In this energy conscious time of ours there is one single thing we could do to conserve billions of barrels of oil: Move our power plants closer to us!
Since the early 20th century we've build them farther and farther away from cities and towns. We learned with the first ones in the late 19th century that no one liked having a smoke-spewing plant next door.
So, by 1910 or so power companies built them far from city centers. At first moving them made for economies of scale because one plant could serve several cites. Yet we paid a penalty: A decrease in efficiency.
By efficiency I mean the fraction of energy that enters compared to the amount of electricity created. You see, a power plant burns oil to produce electricity. Each gallon of oil entering has a maximum amount of energy, but we don't convert all of that to useful electricity. Some it goes into running the equipment in the plant, some we lose as heat. Also transmitting the electricity long distances over power lines involves energy loss as heat, typically about 10 to 15 percent.
With all that in mind, here's an astonishing fact: Our peak energy efficiency occurred in 1910. Yes, that's right 1910. We converted about 65% of the input energy into useable electricity. My moving power plants further away we dropped by 1960 to an efficiency of about 30 percent.

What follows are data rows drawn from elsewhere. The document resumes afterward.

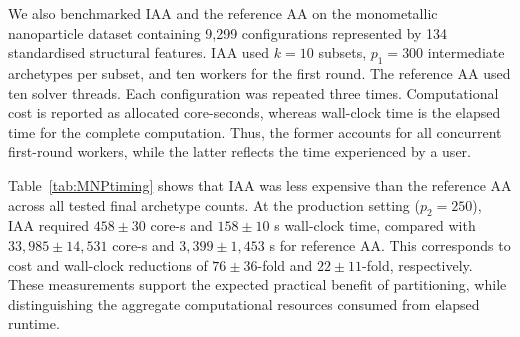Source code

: \documentclass{WileyMSP-template}
\newcommand{\revision}[1]{{\color{red}#1}}
\begin{document}
\revision{We also benchmarked IAA and the reference AA on the monometallic nanoparticle dataset containing 9,299 configurations represented by 134 standardised structural features. IAA used $k=10$ subsets, $p_1=300$ intermediate archetypes per subset, and ten workers for the first round. The reference AA used ten solver threads. Each configuration was repeated three times. Computational cost is reported as allocated core-seconds, whereas wall-clock time is the elapsed time for the complete computation. Thus, the former accounts for all concurrent first-round workers, while the latter reflects the time experienced by a user.

Table~\ref{tab:MNPtiming} shows that IAA was less expensive than the reference AA across all tested final archetype counts. At the production setting ($p_2=250$), IAA required $458 \pm 30$ core-s and $158 \pm 10$ s wall-clock time, compared with $33{,}985 \pm 14{,}531$ core-s and $3{,}399 \pm 1{,}453$ s for reference AA. This corresponds to cost and wall-clock reductions of $76 \pm 36$-fold and $22 \pm 11$-fold, respectively. These measurements support the expected practical benefit of partitioning, while distinguishing the aggregate computational resources consumed from elapsed runtime.}

\begin{table}[t]
\centering
\caption{\revision{Timing benchmark for monometallic dataset ($n=9{,}299$, $m=134$, $k=10$, $p_1=300$). Cost is allocated core-seconds. Wall-clock time corresponds to elapsed runtime. The speedups are computed by dividing the cost for reference archetypal analysis by the cost for iterative archetypal analysis.}}
\label{tab:MNPtiming}
\end{table}
\end{document}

Partly this occurred because of lost energy in long transmission lines, but also because the heat from the plant could not be recycled and used in nearby buildings, instead they simply vented it.
With today's technology we can convert more than 50% of the energy from burning fuel into electricity, while at the same time giving off fewer pollutants. New technologies also create quieter plants, ones that would be good neighbors. In addition we could recycle waste heat to nearby office buildings and homes, and with nearby plants we would lose less energy to transmission.
All combined we could achieve between 65 and 95 plus percent efficiency. Creating an infrastructure of these smaller, delocalized plants would mean a savings, over three decades, of $5 trillion in capital investment, and would consume 122 billion fewer barrels of oil. All this means, of course, less carbon dioxide emission, less pollution, and cheaper energy.